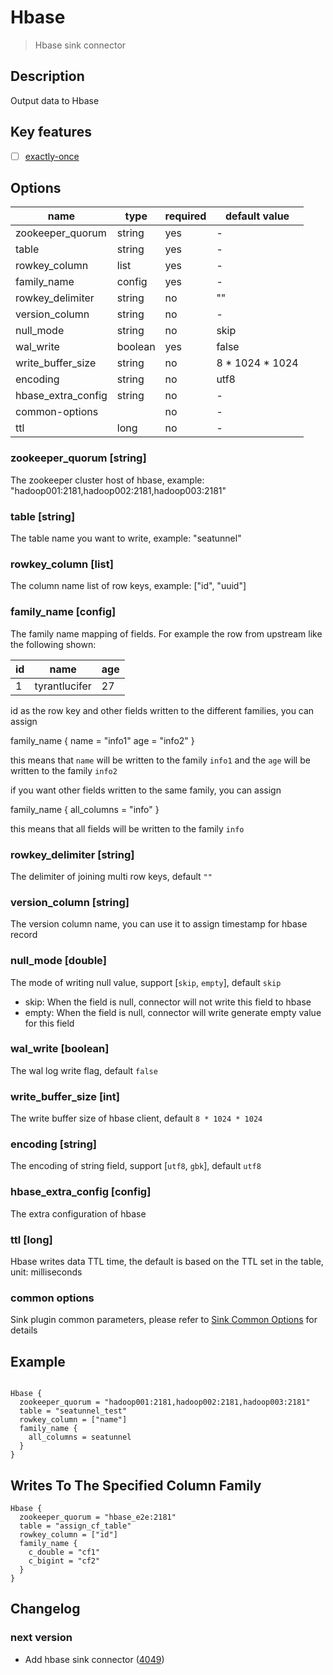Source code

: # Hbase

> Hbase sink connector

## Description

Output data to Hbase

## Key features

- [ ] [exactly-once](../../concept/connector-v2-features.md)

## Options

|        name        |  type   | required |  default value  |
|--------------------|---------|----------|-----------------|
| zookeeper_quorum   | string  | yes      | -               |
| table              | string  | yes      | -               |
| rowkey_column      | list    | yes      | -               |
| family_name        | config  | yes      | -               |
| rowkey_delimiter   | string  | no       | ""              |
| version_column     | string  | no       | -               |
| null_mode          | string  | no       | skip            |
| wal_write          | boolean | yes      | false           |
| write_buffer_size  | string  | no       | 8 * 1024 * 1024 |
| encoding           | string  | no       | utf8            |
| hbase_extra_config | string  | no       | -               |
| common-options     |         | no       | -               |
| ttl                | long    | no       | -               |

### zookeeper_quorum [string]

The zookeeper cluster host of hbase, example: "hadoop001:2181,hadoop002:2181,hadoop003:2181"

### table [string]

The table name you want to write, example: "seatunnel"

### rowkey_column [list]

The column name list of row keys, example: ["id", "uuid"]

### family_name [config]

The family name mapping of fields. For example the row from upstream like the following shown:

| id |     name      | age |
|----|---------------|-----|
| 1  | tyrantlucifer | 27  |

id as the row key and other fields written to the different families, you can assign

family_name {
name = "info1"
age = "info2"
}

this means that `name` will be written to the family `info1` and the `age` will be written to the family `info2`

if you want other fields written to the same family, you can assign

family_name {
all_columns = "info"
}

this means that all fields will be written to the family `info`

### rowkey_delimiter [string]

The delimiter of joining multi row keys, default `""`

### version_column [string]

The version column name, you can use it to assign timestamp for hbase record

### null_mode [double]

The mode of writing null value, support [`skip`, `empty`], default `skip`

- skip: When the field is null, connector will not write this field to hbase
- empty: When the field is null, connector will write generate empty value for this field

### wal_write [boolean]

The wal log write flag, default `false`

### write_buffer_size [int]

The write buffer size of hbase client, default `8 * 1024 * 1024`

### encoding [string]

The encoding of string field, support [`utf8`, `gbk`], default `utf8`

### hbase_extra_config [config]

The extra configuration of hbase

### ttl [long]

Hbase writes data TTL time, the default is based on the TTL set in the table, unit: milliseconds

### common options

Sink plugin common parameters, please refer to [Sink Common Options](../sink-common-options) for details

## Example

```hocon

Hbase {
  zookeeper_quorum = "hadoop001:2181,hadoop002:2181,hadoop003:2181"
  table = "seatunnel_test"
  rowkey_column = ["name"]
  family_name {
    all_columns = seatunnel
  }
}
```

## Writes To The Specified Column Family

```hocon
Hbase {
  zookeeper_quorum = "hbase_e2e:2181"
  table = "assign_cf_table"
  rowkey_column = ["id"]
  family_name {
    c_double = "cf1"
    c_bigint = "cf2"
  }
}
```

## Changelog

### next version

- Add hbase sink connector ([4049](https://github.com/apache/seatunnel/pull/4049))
========================================
■ Exercise prompt
Retype the entries word for word. Omit any images.

■ The completed task
Source code

: # Hbase

> Hbase sink connector

## Description

Output data to Hbase

## Key features

- [ ] [exactly-once](../../concept/connector-v2-features.md)

## Options

|        name        |  type   | required |  default value  |
|--------------------|---------|----------|-----------------|
| zookeeper_quorum   | string  | yes      | -               |
| table              | string  | yes      | -               |
| rowkey_column      | list    | yes      | -               |
| family_name        | config  | yes      | -               |
| rowkey_delimiter   | string  | no       | ""              |
| version_column     | string  | no       | -               |
| null_mode          | string  | no       | skip            |
| wal_write          | boolean | yes      | false           |
| write_buffer_size  | string  | no       | 8 * 1024 * 1024 |
| encoding           | string  | no       | utf8            |
| hbase_extra_config | string  | no       | -               |
| common-options     |         | no       | -               |
| ttl                | long    | no       | -               |

### zookeeper_quorum [string]

The zookeeper cluster host of hbase, example: "hadoop001:2181,hadoop002:2181,hadoop003:2181"

### table [string]

The table name you want to write, example: "seatunnel"

### rowkey_column [list]

The column name list of row keys, example: ["id", "uuid"]

### family_name [config]

The family name mapping of fields. For example the row from upstream like the following shown:

| id |     name      | age |
|----|---------------|-----|
| 1  | tyrantlucifer | 27  |

id as the row key and other fields written to the different families, you can assign

family_name {
name = "info1"
age = "info2"
}

this means that `name` will be written to the family `info1` and the `age` will be written to the family `info2`

if you want other fields written to the same family, you can assign

family_name {
all_columns = "info"
}

this means that all fields will be written to the family `info`

### rowkey_delimiter [string]

The delimiter of joining multi row keys, default `""`

### version_column [string]

The version column name, you can use it to assign timestamp for hbase record

### null_mode [double]

The mode of writing null value, support [`skip`, `empty`], default `skip`

- skip: When the field is null, connector will not write this field to hbase
- empty: When the field is null, connector will write generate empty value for this field

### wal_write [boolean]

The wal log write flag, default `false`

### write_buffer_size [int]

The write buffer size of hbase client, default `8 * 1024 * 1024`

### encoding [string]

The encoding of string field, support [`utf8`, `gbk`], default `utf8`

### hbase_extra_config [config]

The extra configuration of hbase

### ttl [long]

Hbase writes data TTL time, the default is based on the TTL set in the table, unit: milliseconds

### common options

Sink plugin common parameters, please refer to [Sink Common Options](../sink-common-options) for details

## Example

```hocon

Hbase {
  zookeeper_quorum = "hadoop001:2181,hadoop002:2181,hadoop003:2181"
  table = "seatunnel_test"
  rowkey_column = ["name"]
  family_name {
    all_columns = seatunnel
  }
}
```

## Writes To The Specified Column Family

```hocon
Hbase {
  zookeeper_quorum = "hbase_e2e:2181"
  table = "assign_cf_table"
  rowkey_column = ["id"]
  family_name {
    c_double = "cf1"
    c_bigint = "cf2"
  }
}
```

## Changelog

### next version

- Add hbase sink connector ([4049](https://github.com/apache/seatunnel/pull/4049))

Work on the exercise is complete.